ケータイ辞書JLogosロゴ 鷲宮村(近世)


埼玉県>鷲宮町

 江戸期〜明治22年の村名。埼玉郡騎西【きさい】領のうち。古くは太田荘あるいは太田郷に属したという。鷲宮神社領。村高は「田園簿」「元禄郷帳」とも400石,うち田27石・畑373石。「天保郷帳」では393石余。村の規模は東西1里・南北20町余。化政期の家数150軒。用水は六郷堀を利用。享保4年葛西【かさい】用水路改修の際,6石余の土地が潰地となったが,この分は除堀村から替地が与えられた。社領のうち,高43石5町8反余が供僧大乗院などの寺領であったが,唯一神道を主張する鷲宮大宮司大内氏と,神仏習合を主張する大乗院との争論に際し,寛文7年大内美作はこれらの寺領を没収したうえ,大乗院ほか供僧寺をことごとく破却した。
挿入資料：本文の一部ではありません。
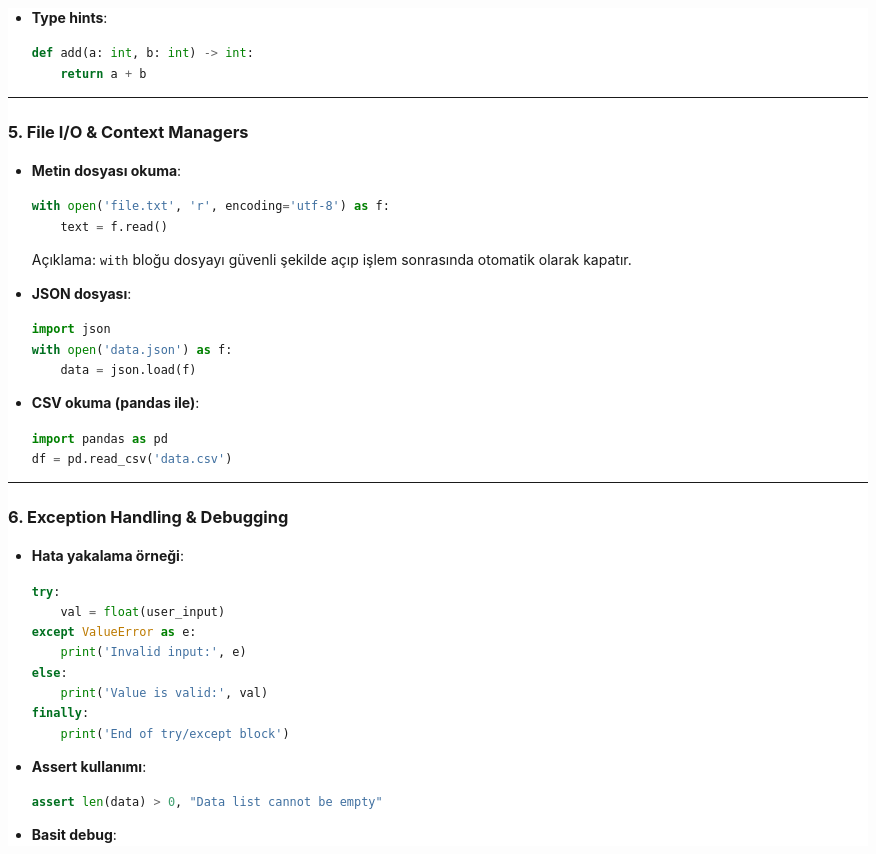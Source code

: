 * **Type hints**:

  ```python
  def add(a: int, b: int) -> int:
      return a + b
  ```

---

### 5. File I/O & Context Managers

* **Metin dosyası okuma**:

  ```python
  with open('file.txt', 'r', encoding='utf-8') as f:
      text = f.read()
  ```

  Açıklama: `with` bloğu dosyayı güvenli şekilde açıp işlem sonrasında otomatik olarak kapatır.

* **JSON dosyası**:

  ```python
  import json
  with open('data.json') as f:
      data = json.load(f)
  ```

* **CSV okuma (pandas ile)**:

  ```python
  import pandas as pd
  df = pd.read_csv('data.csv')
  ```

---

### 6. Exception Handling & Debugging

* **Hata yakalama örneği**:

  ```python
  try:
      val = float(user_input)
  except ValueError as e:
      print('Invalid input:', e)
  else:
      print('Value is valid:', val)
  finally:
      print('End of try/except block')
  ```

* **Assert kullanımı**:

  ```python
  assert len(data) > 0, "Data list cannot be empty"
  ```

* **Basit debug**:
これに不満を示した大乗院は,この破却を不法として寺社奉行に出訴,元禄3年裁許により,大乗院は寺領とともに再興され,大乗院に16町余の預け地を与えるべき旨を大内氏に命じた。このため鷲宮村はそれぞれ鷲宮社と大乗院の支配に分割された形になった。鷲宮は中島郷(大乗院領)・栗原郷・新井郷それに鷲宮の4郷から成り,人家の多くは鷲宮社の門前町に集中した。延享2年より人馬の役を命ぜられ,久喜【くき】町・幸手【さって】宿・騎西町場・菖蒲【しようぶ】町などへの継立てを行った。5・10の日の六斎市が開かれて穀物や木綿などの交易が行われた。鷲宮神社の前は羽生【はにう】町への往来で,3間の道幅があり,多くの店が並び近郷商圏の中心であった。鎮守は鷲宮社,寺院は曹洞宗霊樹寺・同良学院・新義真言宗大乗院など。高札場は鷲宮神社前の大道の中ほどにあり,小名には内穴辺・新宿・小屋裏などがある。明治4年埼玉県に所属。同9年の戸数272・人口1,301,馬43。小船2,人力車9・大八車1・荷車9。物産は米・麦・大豆・ソバ・清酒・白木綿・縞木綿。なお鷲宮社領は明治3年上知になったが,残された境内地は3,256坪であった。また境内地に接した大乗院はこの頃破却され,供僧頭東大路氏は神官に転じたが,大内氏は宮司を免ぜられるとともに鷲宮社も県社となった。花崎村・大桑村内に飛地がある。明治12年南埼玉郡に所属。同22年鷲宮村の大字となる。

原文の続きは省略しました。